Real problems inspire me the most. Technology inspired me the most to solve those problems. If the technology uses biomimetic principles then I will feature it. Science fiction is inspiring too but it lacks credibility. I am willing to avoid going into detail to leave room for interpretation but I am not willing to say something like “this is a Transporter and it simply teleports you”.

My goal is to inspire people including tinkerers, designers, engineers and policy makers. I would like to build a positive view of our future and encourage the next generation to talk about the world they want to live in. By sharing my ideas openly I am also asking indirectly to consumers a primordial question: are you interested in this idea? If a concept gets lots of attention, it helps to convince investors to finance a prototype. In a way, it’s a step before crowdfunding.

 How many of your own concepts have been brought to life?

A scale model of the Nunavik arctic express was built; Iruka and Wingsurf were also built as prototypes (not by me). I know there are more but I don’t keep track of them, and some tinkerers or companies might prefer to keep their projects confidential. Once I publish a concept idea, it becomes out of my hands.

I would like to try the Sekonride at home; it’s a VR powersport simulator. It would be cool to explore new worlds with it.  In airports I would really like to use a system like the Escatek concept to save time. In Montreal, a driverless motorcycle like the Cyclotron would be handy to commute daily. Of course I have lots of other favorites; these are just the ones that come to mind.


After more than 20 years in development, roadable aircraft AeroMobil 3.0 is expected to enter the market in 2017. How optimistic are you about flying cars?

I think light eccentric drones is the way to the future of solo or tandem flying, flying cars are too heavy. I think people will start using shared cars and shared drones depending on what they need to accomplish. So it will be more efficient this way for everyone.

From your point of view, could solar power aircraft be used to power large passenger airplanes?

I don’t see that happening. A glider with very fragile wings achieved this but imagine the power required to carry 800 people with their luggage and the structure designed to carry them safely! Solar power is limited by the surface you can cover. I think electricity storage is the way to go, in the meantime maybe hydrogen could be exploited but it’s too expensive compared to jet fuel. Like I said, lighter aircraft and more efficient engines and aerodynamics is the way to go. At least in the short term.

Will hybrid airplanes (such as the Airlander 10) be entering the market any time soon?
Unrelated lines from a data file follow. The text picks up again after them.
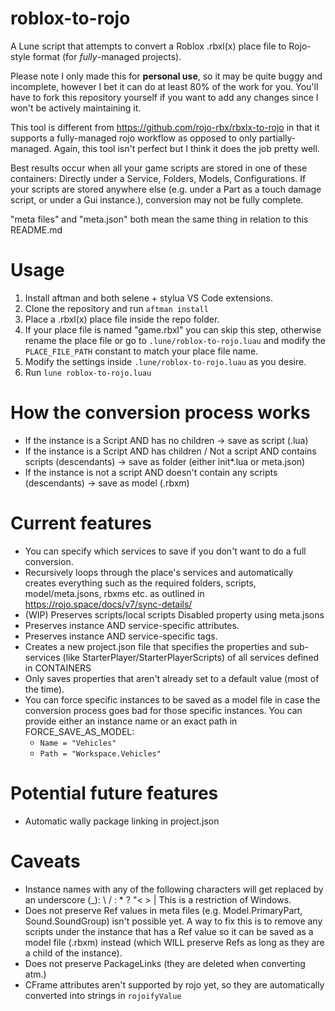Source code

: # roblox-to-rojo
A Lune script that attempts to convert a Roblox .rbxl(x) place file to Rojo-style format (for *fully*-managed projects).

Please note I only made this for **personal use**, so it may be quite buggy and incomplete, however I bet it can do at least 80% of the work for you.
You'll have to fork this repository yourself if you want to add any changes since I won't be actively maintaining it.

This tool is different from https://github.com/rojo-rbx/rbxlx-to-rojo in
that it supports a fully-managed rojo workflow as opposed to only
partially-managed. Again, this tool isn't perfect but I think it does the job pretty well.

Best results occur when all your game scripts are stored in one of these
containers: Directly under a Service, Folders, Models, Configurations.
If your scripts are stored anywhere else (e.g. under a Part as a touch
damage script, or under a Gui instance.), conversion may not be fully
complete.

"meta files" and "meta.json" both mean the same thing in relation to this
README.md

# Usage
1. Install aftman and both selene + stylua VS Code extensions.
2. Clone the repository and run `aftman install`
3. Place a .rbxl(x) place file inside the repo folder.
4. If your place file is named "game.rbxl" you can skip this step, otherwise rename the place file or go to `.lune/roblox-to-rojo.luau` and modify the `PLACE_FILE_PATH` constant to match your place file name.
5. Modify the settings inside `.lune/roblox-to-rojo.luau` as you desire.
6. Run `lune roblox-to-rojo.luau`

# How the conversion process works
- If the instance is a Script AND has no children -> save as script (.lua)
- If the instance is a Script AND has children / Not a script AND contains
    scripts (descendants) -> save as folder (either init*.lua or meta.json)
- If the instance is not a script AND doesn't contain any scripts
    (descendants) -> save as model (.rbxm)

# Current features
- You can specify which services to save if you don't want to do a full
    conversion.
- Recursively loops through the place's services and automatically creates
    everything such as the required folders, scripts, model/meta.jsons, rbxms
    etc. as outlined in https://rojo.space/docs/v7/sync-details/
- (WIP) Preserves scripts/local scripts Disabled property using meta.jsons
- Preserves instance AND service-specific attributes.
- Preserves instance AND service-specific tags.
- Creates a new project.json file that specifies the properties
    and sub-services (like StarterPlayer/StarterPlayerScripts) of all
    services defined in CONTAINERS
- Only saves properties that aren't already set to a default value (most of the time).
- You can force specific instances to be saved as a model file in case
    the conversion process goes bad for those specific instances. You can
    provide either an instance name or an exact path in FORCE_SAVE_AS_MODEL:
    - `Name = "Vehicles"`
    - `Path = "Workspace.Vehicles"`


# Potential future features
* Automatic wally package linking in project.json

# Caveats
- Instance names with any of the following characters will get replaced by
    an underscore (_): \ / : * ? "< > |
    This is a restriction of Windows.
- Does not preserve Ref values in meta files (e.g. Model.PrimaryPart,
    Sound.SoundGroup) isn't possible yet. A way to fix this is to remove any
    scripts under the instance that has a Ref value so it can be saved as a
    model file (.rbxm) instead (which WILL preserve Refs as long as they
    are a child of the instance).
- Does not preserve PackageLinks (they are deleted when converting atm.)
- CFrame attributes aren't supported by rojo yet, so they are automatically
    converted into strings in `rojoifyValue`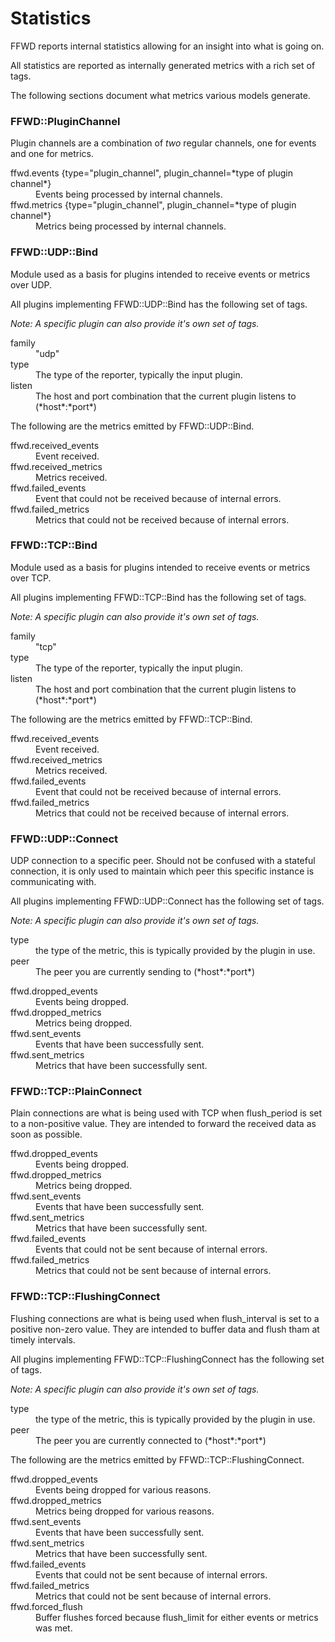 # Statistics

FFWD reports internal statistics allowing for an insight into what is going on.

All statistics are reported as internally generated metrics with a rich set of
tags.

The following sections document what metrics various models generate.

### FFWD::PluginChannel

Plugin channels are a combination of *two* regular channels, one for events and
one for metrics.

<dl>
  <dt>ffwd.events {type="plugin_channel", plugin_channel=*type of plugin channel*}</dt>
  <dd>Events being processed by internal channels.</dd>
  <dt>ffwd.metrics {type="plugin_channel", plugin_channel=*type of plugin channel*}</dt>
  <dd>Metrics being processed by internal channels.</dd>
</dl>

### FFWD::UDP::Bind

Module used as a basis for plugins intended to receive events or metrics over
UDP.

All plugins implementing FFWD::UDP::Bind has the following set of tags.

*Note: A specific plugin can also provide it's own set of tags.*

<dl>
  <dt>family</dt>
  <dd>"udp"</dd>
  <dt>type</dt>
  <dd>The type of the reporter, typically the input plugin.</dd>
  <dt>listen</dt>
  <dd>The host and port combination that the current plugin listens to
  (*host*:*port*)</dd>
</dl>

The following are the metrics emitted by FFWD::UDP::Bind.

<dl>
  <dt>ffwd.received_events</dt>
  <dd>Event received.</dd>
  <dt>ffwd.received_metrics</dt>
  <dd>Metrics received.</dd>
  <dt>ffwd.failed_events</dt>
  <dd>Event that could not be received because of internal errors.</dd>
  <dt>ffwd.failed_metrics</dt>
  <dd>Metrics that could not be received because of internal errors.</dd>
</dl>

### FFWD::TCP::Bind

Module used as a basis for plugins intended to receive events or metrics over
TCP.

All plugins implementing FFWD::TCP::Bind has the following set of tags.

*Note: A specific plugin can also provide it's own set of tags.*

<dl>
  <dt>family</dt>
  <dd>"tcp"</dd>
  <dt>type</dt>
  <dd>The type of the reporter, typically the input plugin.</dd>
  <dt>listen</dt>
  <dd>The host and port combination that the current plugin listens to
  (*host*:*port*)</dd>
</dl>

The following are the metrics emitted by FFWD::TCP::Bind.

<dl>
  <dt>ffwd.received_events</dt>
  <dd>Event received.</dd>
  <dt>ffwd.received_metrics</dt>
  <dd>Metrics received.</dd>
  <dt>ffwd.failed_events</dt>
  <dd>Event that could not be received because of internal errors.</dd>
  <dt>ffwd.failed_metrics</dt>
  <dd>Metrics that could not be received because of internal errors.</dd>
</dl>

### FFWD::UDP::Connect

UDP connection to a specific peer.
Should not be confused with a stateful connection, it is only used to maintain
which peer this specific instance is communicating with.

All plugins implementing FFWD::UDP::Connect has the following set of
tags.

*Note: A specific plugin can also provide it's own set of tags.*

<dl>
  <dt>type</dt>
  <dd>the type of the metric, this is typically provided by the plugin in
  use.</dd>
  <dt>peer</dt>
  <dd>The peer you are currently sending to (*host*:*port*)</dd>
</dl>

<dl>
  <dt>ffwd.dropped_events</dt>
  <dd>Events being dropped.</dd>
  <dt>ffwd.dropped_metrics</dt>
  <dd>Metrics being dropped.</dd>
  <dt>ffwd.sent_events</dt>
  <dd>Events that have been successfully sent.</dd>
  <dt>ffwd.sent_metrics</dt>
  <dd>Metrics that have been successfully sent.</dd>
</dl>

### FFWD::TCP::PlainConnect

Plain connections are what is being used with TCP when flush_period is set to
a non-positive value.
They are intended to forward the received data as soon as possible.

<dl>
  <dt>ffwd.dropped_events</dt>
  <dd>Events being dropped.</dd>
  <dt>ffwd.dropped_metrics</dt>
  <dd>Metrics being dropped.</dd>
  <dt>ffwd.sent_events</dt>
  <dd>Events that have been successfully sent.</dd>
  <dt>ffwd.sent_metrics</dt>
  <dd>Metrics that have been successfully sent.</dd>
  <dt>ffwd.failed_events</dt>
  <dd>Events that could not be sent because of internal errors.</dd>
  <dt>ffwd.failed_metrics</dt>
  <dd>Metrics that could not be sent because of internal errors.</dd>
</dl>

### FFWD::TCP::FlushingConnect

Flushing connections are what is being used when flush_interval is set to
a positive non-zero value.
They are intended to buffer data and flush tham at timely intervals.

All plugins implementing FFWD::TCP::FlushingConnect has the following set of
tags.

*Note: A specific plugin can also provide it's own set of tags.*

<dl>
  <dt>type</dt>
  <dd>the type of the metric, this is typically provided by the plugin in
  use.</dd>
  <dt>peer</dt>
  <dd>The peer you are currently connected to (*host*:*port*)</dd>
</dl>

The following are the metrics emitted by FFWD::TCP::FlushingConnect.

<dl>
  <dt>ffwd.dropped_events</dt>
  <dd>Events being dropped for various reasons.</dd>
  <dt>ffwd.dropped_metrics</dt>
  <dd>Metrics being dropped for various reasons.</dd>
  <dt>ffwd.sent_events</dt>
  <dd>Events that have been successfully sent.</dd>
  <dt>ffwd.sent_metrics</dt>
  <dd>Metrics that have been successfully sent.</dd>
  <dt>ffwd.failed_events</dt>
  <dd>Events that could not be sent because of internal errors.</dd>
  <dt>ffwd.failed_metrics</dt>
  <dd>Metrics that could not be sent because of internal errors.</dd>
  <dt>ffwd.forced_flush</dt>
  <dd>Buffer flushes forced because flush_limit for either events or metrics
  was met.</dd>
</dl>
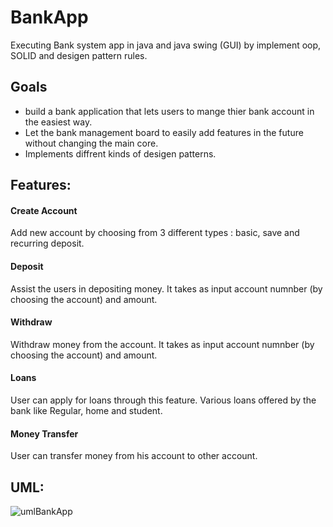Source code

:# BankApp
Executing Bank system app in java and java swing (GUI) by implement oop, SOLID and desigen pattern rules.

## Goals
* build a bank application that lets users to mange thier bank account in the easiest way.
* Let the bank management board to easily add features in the future without changing the main core.
* Implements diffrent kinds of desigen patterns.

## Features:
#### Create Account
Add new account by choosing from 3 different types : basic, save and recurring deposit.
#### Deposit
Assist the users in depositing money. It takes as input account numnber (by choosing the account) and amount.
#### Withdraw
Withdraw money from the account. It takes as input account numnber (by choosing the account) and amount.
#### Loans
User can apply for loans through this feature. Various loans offered by the bank like Regular, home and student. 
#### Money Transfer
User can transfer money from his account to other account.

## UML:
![umlBankApp](https://user-images.githubusercontent.com/45977036/110698209-06be3a00-81f6-11eb-9a79-7d690fa8e41a.jpg)







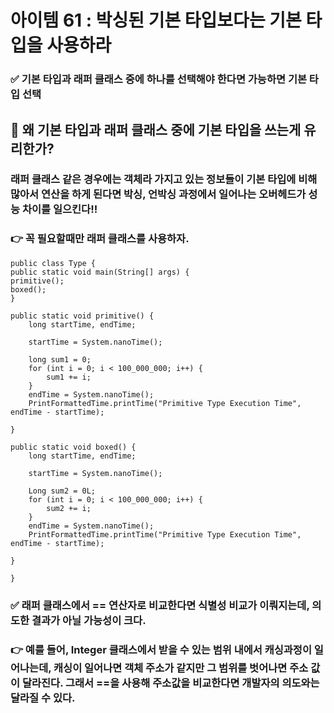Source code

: # 아이템 61 : 박싱된 기본 타입보다는 기본 타입을 사용하라

### ✅ 기본 타입과 래퍼 클래스 중에 하나를 선택해야 한다면 가능하면 기본 타입 선택

## 🤷 왜 기본 타입과 래퍼 클래스 중에 기본 타입을 쓰는게 유리한가?

### 래퍼 클래스 같은 경우에는 객체라 가지고 있는 정보들이 기본 타입에 비해 많아서 연산을 하게 된다면 박싱, 언박싱 과정에서 일어나는 오버헤드가 성능 차이를 일으킨다!!

### 👉 꼭 필요할때만 래퍼 클래스를 사용하자.


    public class Type {
    public static void main(String[] args) {
    primitive();
    boxed();
    }

    public static void primitive() {
        long startTime, endTime;

        startTime = System.nanoTime();

        long sum1 = 0;
        for (int i = 0; i < 100_000_000; i++) {
            sum1 += i;
        }
        endTime = System.nanoTime();
        PrintFormattedTime.printTime("Primitive Type Execution Time", endTime - startTime);

    }

    public static void boxed() {
        long startTime, endTime;

        startTime = System.nanoTime();

        Long sum2 = 0L;
        for (int i = 0; i < 100_000_000; i++) {
            sum2 += i;
        }
        endTime = System.nanoTime();
        PrintFormattedTime.printTime("Primitive Type Execution Time", endTime - startTime);

    }

    }

### ✅ 래퍼 클래스에서 == 연산자로 비교한다면 식별성 비교가 이뤄지는데, 의도한 결과가 아닐 가능성이 크다.
### 👉 예를 들어, Integer 클래스에서 받을 수 있는 범위 내에서 캐싱과정이 일어나는데, 캐싱이 일어나면 객체 주소가 같지만 그 범위를 벗어나면 주소 값이 달라진다. 그래서 ==을 사용해 주소값을 비교한다면 개발자의 의도와는 달라질 수 있다.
Well, you caught me there! I’ve been so busy these last few months that I missed its maiden flight, so I will need to take a look at it and get back to you. Anyway the problem is not finding new ways to fly, it’s the risk associated with developing the technology. There is simply not enough risk takers to support the amount of capital required to develop a plane. So what we need to do is become creative on how we will finance future aircraft designs and think outside the traditional box.